We’ve all seen the tower lit up by a setting sun as the above photo illustrates. It’s that odd skyscraper (at a mere 24 floors) set on a massive fieldstone-walled base structure, itself seemingly emerging naturally from manicured surroundings. And all of this set on an asphalt pond of parking spaces, the whole vast space heavy with earth tones and stylistically punctuated by the cones of pine tree groves and satellite antenna dishes. The flat façade of the tower’s walls have an immovable permanence to them, while the style of the windows make it look as if a glowing light is being contained within. It’s roof bristles with thin antennae, a crown of communications equipment.
The hexagonal tower features three solid bronze-brown walls framing slightly elliptical windows like ribs, with three darker, recessed walls of gold-tint glass. It’s position on the base, natural colour palette and the tower’s design remind me of something medieval in form yet decidedly post-modern in function. The interior is impressive in its 1970s Canadian Modern style, again – another space I’d like to see on film. It’s rare to walk into such a serious building and be confronted with such an attractive and exciting red. And red not as a detail mind you – but as a commanding unifying theme. It’s red without being amorous, red without scandal, red without obvious suggestion. Canadian red without the overt patriotism (rendering all the more Canadian in the process, but I digress).
Of the three main broadcast, production and control facilities in the CBC’s network, Maison Radio-Canada is by far the largest, occupying a massive plot of land by the emblematic Jacques-Cartier Bridge and Molson Brewery. The area was once referred to as the Faubourg à m’lasse and it was destroyed in a spate of mass-razings by the Drapeau administration. To be fair, it was a slum, and there was insufficient capital (and interest) to save these communities. We wouldn’t do things the same way today, but we also don’t have slums in the same fashion as we did back in the 1950s and 1960s. Either way I’m glad the Maison Radio-Canada exists today.

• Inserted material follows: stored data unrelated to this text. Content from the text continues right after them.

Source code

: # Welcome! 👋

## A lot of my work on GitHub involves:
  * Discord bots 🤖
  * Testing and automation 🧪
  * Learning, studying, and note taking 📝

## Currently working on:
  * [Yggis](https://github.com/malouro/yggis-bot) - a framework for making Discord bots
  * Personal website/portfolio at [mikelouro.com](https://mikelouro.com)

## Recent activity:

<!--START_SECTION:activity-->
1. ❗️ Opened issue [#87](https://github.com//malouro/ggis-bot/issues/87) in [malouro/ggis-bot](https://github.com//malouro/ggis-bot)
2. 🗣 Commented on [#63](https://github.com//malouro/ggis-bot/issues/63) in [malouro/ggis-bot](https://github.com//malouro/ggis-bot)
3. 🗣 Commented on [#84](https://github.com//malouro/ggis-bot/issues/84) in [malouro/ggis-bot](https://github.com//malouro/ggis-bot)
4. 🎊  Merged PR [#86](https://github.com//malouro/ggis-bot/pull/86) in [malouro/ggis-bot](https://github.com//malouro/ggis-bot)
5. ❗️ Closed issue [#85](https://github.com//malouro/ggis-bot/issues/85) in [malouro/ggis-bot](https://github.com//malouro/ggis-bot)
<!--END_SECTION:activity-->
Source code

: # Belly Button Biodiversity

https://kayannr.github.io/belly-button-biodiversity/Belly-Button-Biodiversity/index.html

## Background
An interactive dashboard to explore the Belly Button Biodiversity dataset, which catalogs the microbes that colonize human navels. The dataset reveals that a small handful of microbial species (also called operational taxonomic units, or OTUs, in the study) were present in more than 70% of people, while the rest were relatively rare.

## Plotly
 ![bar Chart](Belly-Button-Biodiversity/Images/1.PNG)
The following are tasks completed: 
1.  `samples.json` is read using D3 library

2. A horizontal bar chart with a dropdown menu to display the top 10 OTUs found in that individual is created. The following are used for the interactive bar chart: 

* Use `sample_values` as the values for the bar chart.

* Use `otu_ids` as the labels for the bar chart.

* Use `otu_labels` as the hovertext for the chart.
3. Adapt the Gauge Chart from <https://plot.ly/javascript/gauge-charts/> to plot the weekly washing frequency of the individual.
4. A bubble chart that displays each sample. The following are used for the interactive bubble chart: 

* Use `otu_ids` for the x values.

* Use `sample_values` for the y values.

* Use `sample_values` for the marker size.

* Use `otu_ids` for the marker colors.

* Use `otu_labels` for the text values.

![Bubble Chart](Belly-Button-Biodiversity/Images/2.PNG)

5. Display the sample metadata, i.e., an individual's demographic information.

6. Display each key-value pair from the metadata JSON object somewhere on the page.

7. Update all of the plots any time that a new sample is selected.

Final note – on the drive in (which was remarkably easy at such an early hour), I noticed that Gare Viger is boarded up and there appear to be renovations going on. EMDX, if you’re reading this, what’s going on with out beloved former grand railroad hotel? When I lived up the street in my first apartment in the city the building was being used by the city. I remember the only time Viger Square looked really good was when the office workers came out to eat their lunches there, the rest of the time it was quite literally a hobo campground of epic proportions.